Teleport Pads - These allow you to teleport to an alternate location if you control the node it's associated with, like the center node in Torlan. These automatically associate with the closest powernode, so you don't need to do anything once it's placed. Keep in mind you will need playerstarts around it for you to be able to teleport to it.
Weapon Lockers - These are found under Pickup >> WeaponLocker.
Clicking Add next to the Weapons property puts a new weapon into the Weapon Locker, and then the WeaponClass can be chosen along with an ExtraAmmo property that will give anyone who picks it up more ammo. You can add as many weapons as you want to a WeaponLocker, and it's a good idea to have a Link Gun at each one since those are the only weapons that can heal nodes and vehicles.
Land Vehicles - For the bots to navigate your map with vehicles, you must use special pathnodes. For land-based vehicles such as the Goliath or Scorpion, you must use NavigationPoint >> PathNode >> RoadPathNode actors. These work the same as normal pathnodes, but indicate to the bots how to drive vehicles around your map. They will also be used by bots that are not in vehicles. If you right click in the top of the 3D viewport and hit View >> Show Paths, you can see your path network after it has been built. White paths are always better to have, since the bots may not be able to drive larger vehicles such as the Leviathan down green or blue paths.

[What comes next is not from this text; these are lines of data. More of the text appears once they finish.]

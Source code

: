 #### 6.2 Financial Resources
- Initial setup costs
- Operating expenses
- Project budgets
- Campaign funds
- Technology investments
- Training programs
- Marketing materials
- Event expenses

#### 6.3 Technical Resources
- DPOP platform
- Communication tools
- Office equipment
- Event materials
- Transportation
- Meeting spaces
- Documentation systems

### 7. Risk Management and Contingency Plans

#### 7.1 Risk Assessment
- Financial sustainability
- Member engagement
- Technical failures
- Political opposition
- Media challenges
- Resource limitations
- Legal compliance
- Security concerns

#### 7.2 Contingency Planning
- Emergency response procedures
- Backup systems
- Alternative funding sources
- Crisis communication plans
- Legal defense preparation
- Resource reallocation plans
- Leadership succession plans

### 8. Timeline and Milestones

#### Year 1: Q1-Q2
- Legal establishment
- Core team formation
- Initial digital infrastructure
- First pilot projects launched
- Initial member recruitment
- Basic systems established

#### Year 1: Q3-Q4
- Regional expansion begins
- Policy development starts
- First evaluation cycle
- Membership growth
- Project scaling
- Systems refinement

Flying Vehicles - For the Raptor, you will need to add NavigationPoint >> PathNode >> FlyingPathNode actors. These special PathNodes will only form paths between each other and paths on the ground if their collision cylinder overlaps them, although in most cases it will automatically adjust itself. Right click in the top of any viewport and hit Actors >> Radii View to see the collision of actors you have selected, and you can watch as the collision changes when you move them around and Rebuild Paths. These paths will always appear as orange unless ForcedPaths is used to connect them.

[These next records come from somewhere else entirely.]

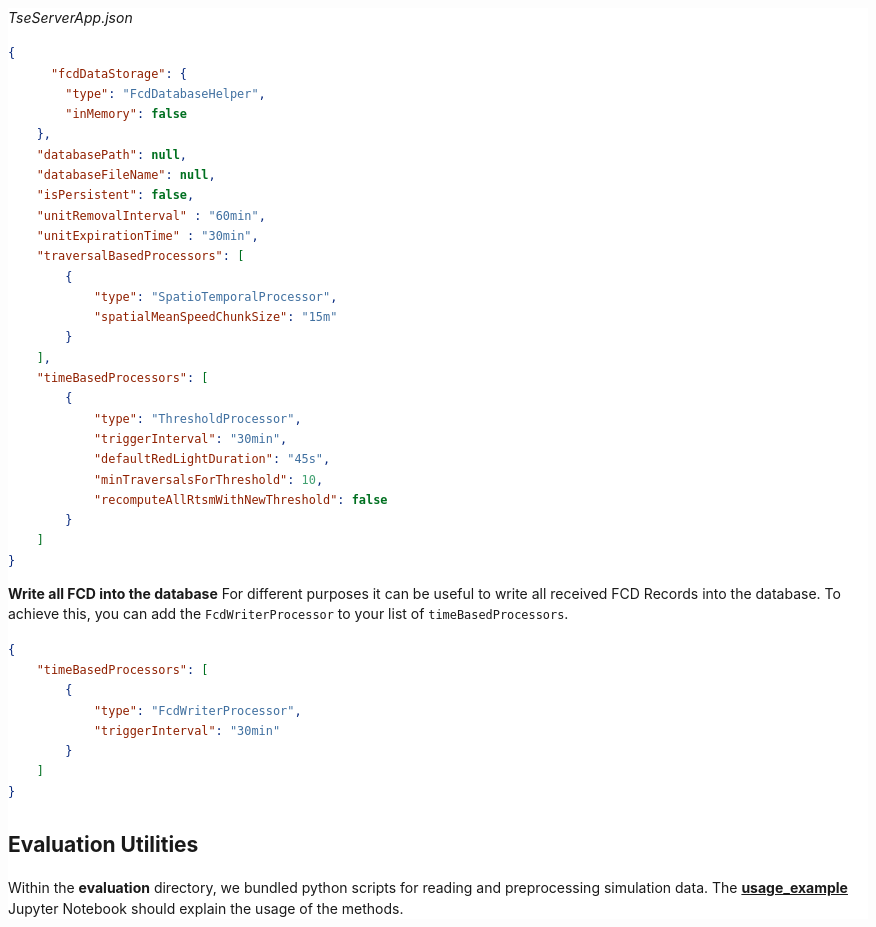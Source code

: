 *TseServerApp.json*
```json
{
      "fcdDataStorage": {
        "type": "FcdDatabaseHelper",
        "inMemory": false
    },
    "databasePath": null,
    "databaseFileName": null,
    "isPersistent": false,
    "unitRemovalInterval" : "60min",
    "unitExpirationTime" : "30min",
    "traversalBasedProcessors": [
        {
            "type": "SpatioTemporalProcessor",
            "spatialMeanSpeedChunkSize": "15m"
        }
    ],
    "timeBasedProcessors": [
        {
            "type": "ThresholdProcessor",
            "triggerInterval": "30min",
            "defaultRedLightDuration": "45s",
            "minTraversalsForThreshold": 10,
            "recomputeAllRtsmWithNewThreshold": false
        }
    ]
}
```

**Write all FCD into the database**
For different purposes it can be useful to write all received FCD Records into the database.
To achieve this, you can add the `FcdWriterProcessor` to your list of `timeBasedProcessors`.

```json
{
    "timeBasedProcessors": [
        {
            "type": "FcdWriterProcessor",
            "triggerInterval": "30min"
        }
    ]
}
```

## Evaluation Utilities
Within the **evaluation** directory, we bundled python scripts for reading and preprocessing simulation data.
The [**usage_example**](evaluation/notebooks/usage_example.ipynb) Jupyter Notebook should explain the usage of the methods.

[^1]: Yoon, Jungkeun; Noble, Brian; Liu, Mingyan. *Surface street traffic estimation*. In: Proceedings of the 5th international conference on Mobile systems, applications and services. 2007. S. 220-232
[^2]: Schrab, K., Protzmann, R., Radusch, I. (2023). *A Large-Scale Traffic Scenario of Berlin for Evaluating Smart Mobility Applications*. In: Nathanail, E.G., Gavanas, N., Adamos, G. (eds) Smart Energy for Smart Transport. CSUM 2022. Lecture Notes in Intelligent Transportation and Infrastructure. Springer, Cham. https://doi.org/10.1007/978-3-031-23721-8_24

The Miscellaneous Final Bits
Adjusting the Radar Range and Adding A Radar Map Image - If your map is incredibly large or goes too close to the edges of the terrain you are using (if any), you may notice weird things happen with the radar map, such as Power Cores or Power Nodes going all the way to the top left of the screen. On the other hand, you may notice everything bunched up if your map is small. To get the size right you will need to adjust the range in the Level Properties. Hit View >> Level Properties and open up the RadarMap tab.
In most cases leaving bUseTerrainForRadarRange as True will work, but sometimes if you go too close to the edge of the terrain or have Power Nodes etc off the edge of the terrain, it won't look right. In these cases, setting bUseTerrainForRadarRange to false and manually adjusting the CustomRadarRange number will get it to fit perfectly. There is also the bShowRadarMap property to turn it off completely.
To set an image for the Radar Map to use, import a custom 256 by 256 texture (preferably into the mylevel package) and input it into the RadarMapImage property.
Dust Color - Scorpions kicking up brown dust on a snow covered planet doesn't quite look right. To change the color of dust that vehicles kick up, use the DustColor tab of the Level Properties.
StallZ - This is used to prevent Raptors from going too high in your level. Above this point they will stall and be forced back down. This property can be found by hitting View >> Level Properties >> LevelInfo >> StallZ, and appears as a blue line in the 2d viewports.
Well, that's it for this tutorial. Onslaught maps are incredibly easy to make, so you shouldn't have any trouble. Good luck!